Prostatitis might result from different mechanisms. Frequently, it is caused by specific gram-positive or negative bacterial subspecies according to prostatitis type, but uropathogenic organisms can be detected in less than 10% of symp-tomatic men, and they remain hidden in most of cases [5]. If a specific treatment is not properly adopted, 10% of the acute bacterial prostatitis will hesitate into chronic bacterial prostatitis/chronic pelvic pain syndrome [6]. The prostatic reflux of contaminated urine through prostatic ducts can prompt and perpetuate acute and chronic prostatitis when bladder outlet obstruction (BOO) secondary to benign prostatic hyperplasia (BPH) is present. Additionally, sexually transmitted pathogens can be involved in prostatitis pathogenesis due to their ability to an-terogradely reach the prostate [5].  Moreover, transrectal biopsy or urethral in-strumentation are frequent causes of prostate infection due to a direct intro-duction of bacteria while performing the maneuvers [5]. Uncommonly the source of the infection harbors in distant organs and microorganisms reach the prostate gland through hematogenous seeding [5]. Animal model studies report that sex hormone levels are involved in the regulation of prostate inflammation, and different levels of estrogen and androgen hormones have different levels of in-flammatory response influencing specific interleukins expression in the prostatic microenvironment [7].  It is also known that dietetic costumes result in different metabolic phenotypes and differentially impact prostate size, epithelial volume, inflammation, and gene expression [8]

Reviewer 2 Report

The topic of this manuscript, inflammation, is highly significant in all prostatic diseases, which includes prostate cancer.  The volume of literature on this topic is voluminous and I applaud the authors for tackling such an endeavor. There is much merit in the author's manuscript that makes it worthy of publication.  But there are some significant criticisms that in my opinion need to be resolved before this submission is acceptable for publication.  I will enumerate these below; they can be shared with all of the authors. My goal, as I see it, is to contribute to the readability of the Tafuri et al. article and the impact it will make on the reader. 
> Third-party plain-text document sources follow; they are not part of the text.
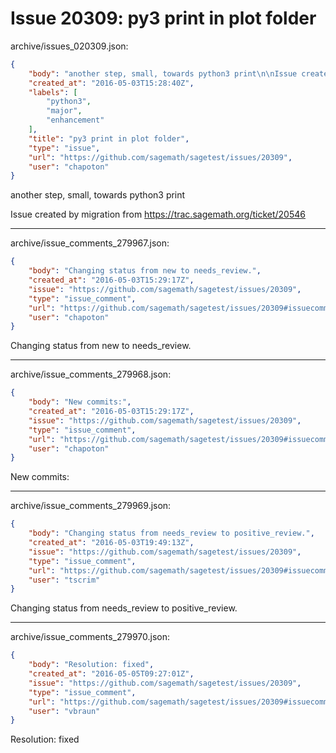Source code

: # Issue 20309: py3 print in plot folder

archive/issues_020309.json:
```json
{
    "body": "another step, small, towards python3 print\n\nIssue created by migration from https://trac.sagemath.org/ticket/20546\n\n",
    "created_at": "2016-05-03T15:28:40Z",
    "labels": [
        "python3",
        "major",
        "enhancement"
    ],
    "title": "py3 print in plot folder",
    "type": "issue",
    "url": "https://github.com/sagemath/sagetest/issues/20309",
    "user": "chapoton"
}
```
another step, small, towards python3 print

Issue created by migration from https://trac.sagemath.org/ticket/20546





---

archive/issue_comments_279967.json:
```json
{
    "body": "Changing status from new to needs_review.",
    "created_at": "2016-05-03T15:29:17Z",
    "issue": "https://github.com/sagemath/sagetest/issues/20309",
    "type": "issue_comment",
    "url": "https://github.com/sagemath/sagetest/issues/20309#issuecomment-279967",
    "user": "chapoton"
}
```

Changing status from new to needs_review.



---

archive/issue_comments_279968.json:
```json
{
    "body": "New commits:",
    "created_at": "2016-05-03T15:29:17Z",
    "issue": "https://github.com/sagemath/sagetest/issues/20309",
    "type": "issue_comment",
    "url": "https://github.com/sagemath/sagetest/issues/20309#issuecomment-279968",
    "user": "chapoton"
}
```

New commits:



---

archive/issue_comments_279969.json:
```json
{
    "body": "Changing status from needs_review to positive_review.",
    "created_at": "2016-05-03T19:49:13Z",
    "issue": "https://github.com/sagemath/sagetest/issues/20309",
    "type": "issue_comment",
    "url": "https://github.com/sagemath/sagetest/issues/20309#issuecomment-279969",
    "user": "tscrim"
}
```

Changing status from needs_review to positive_review.



---

archive/issue_comments_279970.json:
```json
{
    "body": "Resolution: fixed",
    "created_at": "2016-05-05T09:27:01Z",
    "issue": "https://github.com/sagemath/sagetest/issues/20309",
    "type": "issue_comment",
    "url": "https://github.com/sagemath/sagetest/issues/20309#issuecomment-279970",
    "user": "vbraun"
}
```

Resolution: fixed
1. The English grammar needs a great deal of improvement to enhance readability and comprehension. I have taken the time to share my edits with the authors (Word document).  Given the time for these edits, I hope the authors read the edited manuscript & see if they agree with most or all changes and also address any comments. In essence, the "content" was very good but the "form" needs many changes.
2. I was not convinced about the protective role of inflammation as it relates to PCa.  But I would agree to revisit this issue once the "form" issues are resolved. What I will do in the short term is accept the editing, re-read the paper and see if this impression of a protective role of inflammation has changed. If not, then the title of the manuscript must be changed. For sure, the adverse effects of inflammation on the development and prognosis of prostate cancer outweigh the benefits (protective role). 
3. I think this paper becomes more powerful in impact if the authors were to create a table. Such a graphic would show the major mechanisms of action of inflammation they have cited with author, reference number and other pertinent columns. 
4. The presentation of the references needs to follow the conventions used by Uro. In a publication with multiple authors the citation should not be only the senior author et al. See references 5-7 in the manuscript as examples. In my review of other articles already published in Uro, this issue of a uniform citation format needs to be addressed as well. 
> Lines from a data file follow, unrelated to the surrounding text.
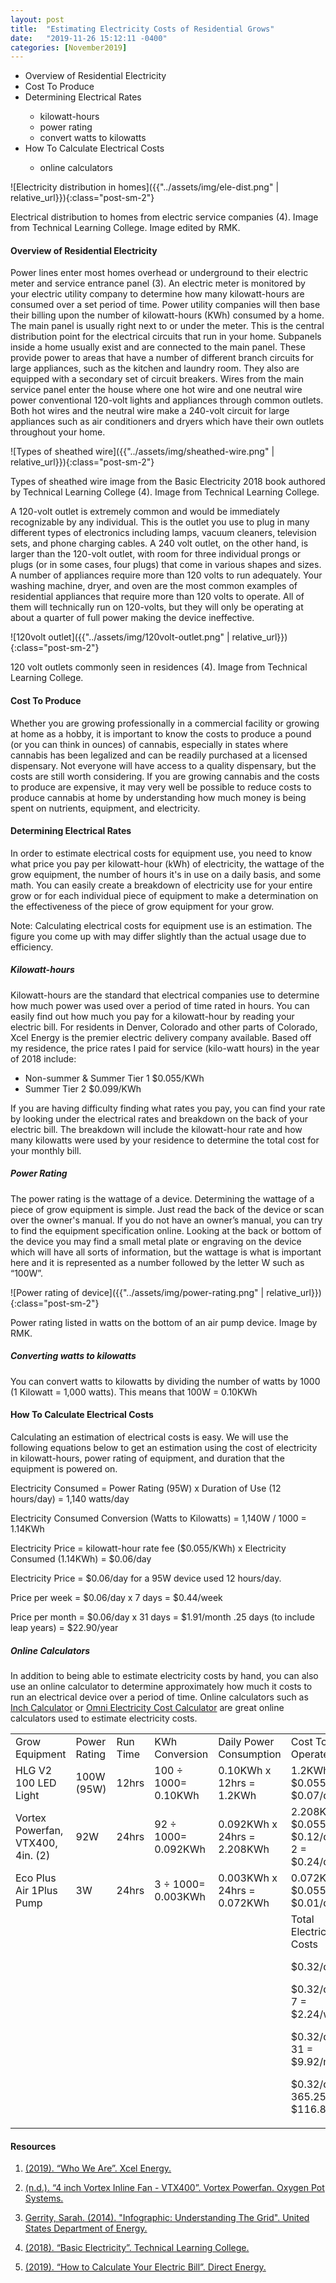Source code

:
 ```yaml
---
layout: post
title:  "Estimating Electricity Costs of Residential Grows"
date:   "2019-11-26 15:12:11 -0400"
categories: [November2019]
---
```



<ul>
  <li>Overview of Residential Electricity</li>
  <li>Cost To Produce</li> 
  <li>Determining Electrical Rates</li>
    <ul>
        <li>kilowatt-hours</li>
        <li>power rating</li>
        <li>convert watts to kilowatts</li>
    </ul>
  <li>How To Calculate Electrical Costs</li>
    <ul>
        <li>online calculators</li>
    </ul>
</ul>


![Electricity distribution in homes]({{"../assets/img/ele-dist.png" | relative_url}}){:class="post-sm-2"}
<div class="text-center blog-caption">
Electrical distribution to homes from electric service companies (4). Image from Technical Learning College.  Image edited by RMK.
</div>

#### Overview of Residential Electricity 
Power lines enter most homes overhead or underground to their electric meter and service entrance panel (3). An electric meter is monitored by your electric utility company to determine how many kilowatt-hours are consumed over a set period of time. Power utility companies will then base their billing upon the number of kilowatt-hours (KWh) consumed by a home. The main panel is usually right next to or under the meter. This is the central distribution point for the electrical circuits that run in your home. Subpanels inside a home usually exist and are connected to the main panel. These provide power to areas that have a number of different branch circuits for large appliances, such as the kitchen and laundry room. They also are equipped with a secondary set of circuit breakers. Wires from the main service panel enter the house where one hot wire and one neutral wire power conventional 120-volt lights and appliances through common outlets. Both hot wires and the neutral wire make a 240-volt circuit for large appliances such as air conditioners and dryers which have their own outlets throughout your home. 
 
![Types of sheathed wire]({{"../assets/img/sheathed-wire.png" | relative_url}}){:class="post-sm-2"}
<div class="text-center blog-caption">
Types of sheathed wire image from the Basic Electricity 2018 book authored by Technical Learning College (4). Image from Technical Learning College.
</div>

A 120-volt outlet is extremely common and would be immediately recognizable by any individual. This is the outlet you use to plug in many different types of electronics including lamps, vacuum cleaners, television sets, and phone charging cables. A 240 volt outlet, on the other hand, is larger than the 120-volt outlet, with room for three individual prongs or plugs (or in some cases, four plugs) that come in various shapes and sizes. A number of appliances require more than 120 volts to run adequately. Your washing machine, dryer, and oven are the most common examples of residential appliances that require more than 120 volts to operate. All of them will technically run on 120-volts, but they will only be operating at about a quarter of full power making the device ineffective.  

![120volt outlet]({{"../assets/img/120volt-outlet.png" | relative_url}}){:class="post-sm-2"}
<div class="text-center blog-caption">
120 volt outlets commonly seen in residences (4). Image from Technical Learning College. 
</div>

#### Cost To Produce
Whether you are growing professionally in a commercial facility or growing at home as a hobby, it is important to know the costs to produce a pound (or you can think in ounces) of cannabis, especially in states where cannabis has been legalized and can be readily purchased at a licensed dispensary. Not everyone will have access to a quality dispensary, but the costs are still worth considering. If you are growing cannabis and the costs to produce are expensive, it may very well be possible to reduce costs to produce cannabis at home by understanding how much money is being spent on nutrients, equipment, and electricity.


#### Determining Electrical Rates 
In order to estimate electrical costs for equipment use, you need to know what price you pay per kilowatt-hour (kWh) of electricity, the wattage of the grow equipment, the number of hours it's in use on a daily basis, and some math. You can easily create a breakdown of electricity use for your entire grow or for each individual piece of equipment to make a determination on the effectiveness of the piece of grow equipment for your grow. 

<div class="text-center blog-quote">
Note: Calculating electrical costs for equipment use is an estimation. The figure you come up with may differ slightly than the actual usage due to efficiency. 
</div>

##### Kilowatt-hours
Kilowatt-hours are the standard that electrical companies use to determine how much power was used over a period of time rated in hours. You can easily find out how much you pay for a kilowatt-hour by reading your electric bill. For residents in Denver, Colorado and other parts of Colorado, Xcel Energy is the premier electric delivery company available. Based off my residence, the price rates I paid for service (kilo-watt hours) in the year of 2018 include:

* Non-summer & Summer Tier 1 $0.055/KWh
* Summer Tier 2 $0.099/KWh

If you are having difficulty finding what rates you pay, you can find your rate by looking under the electrical rates and breakdown on the back of your electric bill. The breakdown will include the kilowatt-hour rate and how many kilowatts were used by your residence to determine the total cost for your monthly bill. 

##### Power Rating
The power rating is the wattage of a device. Determining the wattage of a piece of grow equipment is simple. Just read the back of the device or scan over the owner's manual. If you do not have an owner’s manual, you can try to find the equipment specification online. Looking at the back or bottom of the device you may find a small metal plate or engraving on the device which will have all sorts of information, but the wattage is what is important here and it is represented as a number followed by the letter W such as “100W”. 

![Power rating of device]({{"../assets/img/power-rating.png" | relative_url}}){:class="post-sm-2"}
<div class="text-center blog-caption">
Power rating listed in watts on the bottom of an air pump device. Image by RMK.
</div>

##### Converting watts to kilowatts
You can convert watts to kilowatts by dividing the number of watts by 1000 (1 Kilowatt = 1,000 watts). This means that 100W = 0.10KWh

#### How To Calculate Electrical Costs
Calculating an estimation of electrical costs is easy. We will use the following equations below to get an estimation using the cost of electricity in kilowatt-hours, power rating of equipment, and duration that the equipment is powered on. 

Electricity Consumed = Power Rating (95W) x Duration of Use (12 hours/day) = 1,140 watts/day 

Electricity Consumed Conversion (Watts to Kilowatts) = 1,140W / 1000 = 1.14KWh

Electricity Price = kilowatt-hour rate fee ($0.055/KWh) x Electricity Consumed (1.14KWh) = $0.06/day

Electricity Price = $0.06/day for a 95W device used 12 hours/day. 

Price per week = $0.06/day x 7 days = $0.44/week

Price per month = $0.06/day x 31 days = $1.91/month
.25 days (to include leap years) = $22.90/year

##### Online Calculators
In addition to being able to estimate electricity costs by hand, you can also use an online calculator to determine approximately how much it costs to run an electrical device over a period of time. Online calculators such as [Inch Calculator](https://www.inchcalculator.com/electricity-cost-calculator/#idx_step_two_calculate_the_electricity_cost) or [Omni Electricity Cost Calculator](https://www.omnicalculator.com/everyday-life/electricity-cost) are great online calculators used to estimate electricity costs. 

<table>
    <tr>
        <td>Grow Equipment</td>
        <td>Power Rating</td>
        <td>Run Time</td>
        <td>KWh Conversion</td>
        <td>Daily Power Consumption</td>
        <td>Cost To Operate</td>
    </tr>
    <tr>
        <td>HLG V2 100 LED Light</td>
        <td>100W &#40;95W&#41;</td>
        <td>12hrs</td>
        <td>100 ÷ 1000= 0.10KWh</td>
        <td>0.10KWh x 12hrs = 1.2KWh</td>
        <td>1.2KWh x $0.055 = $0.07/day</td>
    </tr>
    <tr>
        <td>Vortex Powerfan, VTX400, 4in. &#40;2&#41;</td>
        <td>92W</td>
        <td>24hrs</td>
        <td>92 ÷ 1000= 0.092KWh</td>
        <td>0.092KWh x 24hrs = 2.208KWh</td>
        <td>2.208KWh x $0.055 = $0.12/day x 2 = $0.24/day</td>
    </tr>
    <tr>
        <td>Eco Plus Air 1Plus Pump</td>
        <td>3W</td>
        <td>24hrs</td>
        <td>3 ÷ 1000= 0.003KWh</td>
        <td>0.003KWh x 24hrs = 0.072KWh</td>
        <td>0.072KWh x $0.055 = $0.01/day</td>
    </tr>
    <tr>
        <td></td>
        <td></td>
        <td></td>
        <td></td>
        <td></td>
        <td>
Total Electrical Costs 

$0.32/day

$0.32/day x 7 = $2.24/week

$0.32/day x 31 = $9.92/month

$0.32/day x 365.25 = $116.88/year
</td>
    </tr>
</table>


#### Resources
1. <a href="https://www.xcelenergy.com/company/corporate_responsibility_report/who_we_are">(2019). “Who We Are”. Xcel Energy.
</a>

2. <a href="http://www.oxygenpotsystems.com/shop/uncategorized/vortex-4-inch-powerfan-172-cfm/">(n.d.). “4 inch Vortex Inline Fan - VTX400”. Vortex Powerfan. Oxygen Pot Systems.
</a>

3. <a href="https://www.energy.gov/articles/infographic-understanding-grid">Gerrity, Sarah. (2014). "Infographic: Understanding The Grid". United States Department of Energy.
</a>

4. <a href="https://www.abctlc.com/downloads/courses/BasicElectricity.pdf">(2018). “Basic Electricity”. Technical Learning College. 
</a>

5. <a href="https://www.directenergy.com/learning-center/energy-choice/how-to-calculate-electric-bill">(2019). “How to Calculate Your Electric Bill”. Direct Energy. </a>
To summarize: this is an important paper and should be published. The manuscript needs some fine-tuning that can be rapidly resolved by the authors and would not involve a great deal of labor. If there is a need to re-review this work, I would be glad to do so in order to expedite publication in Uro. 

Comments for author File: Comments.docx

Author Response

We thank the reviewer for the comment. We really appreciated it.

1. The English grammar needs a great deal of improvement to enhance readability and comprehension. I have taken the time to share my edits with the authors (Word document).  Given the time for these edits, I hope the authors read the edited manuscript & see if they agree with most or all changes and also address any comments. In essence, the "content" was very good but the "form" needs many changes.

We thank the reviewer for the comment.

We included your preciouses edits in the manuscript and modified it according to them.

1. I was not convinced about the protective role of inflammation as it relates to PCa.  But I would agree to revisit this issue once the "form" issues are resolved. What I will do in the short term is accept the editing, re-read the paper and see if this impression of a protective role of inflammation has changed. If not, then the title of the manuscript must be changed. For sure, the adverse effects of inflammation on the development and prognosis of prostate cancer outweigh the benefits (protective role). 

We thank the reviewer for the comment. We agree the paragraph about PCI as protective factor was confusing.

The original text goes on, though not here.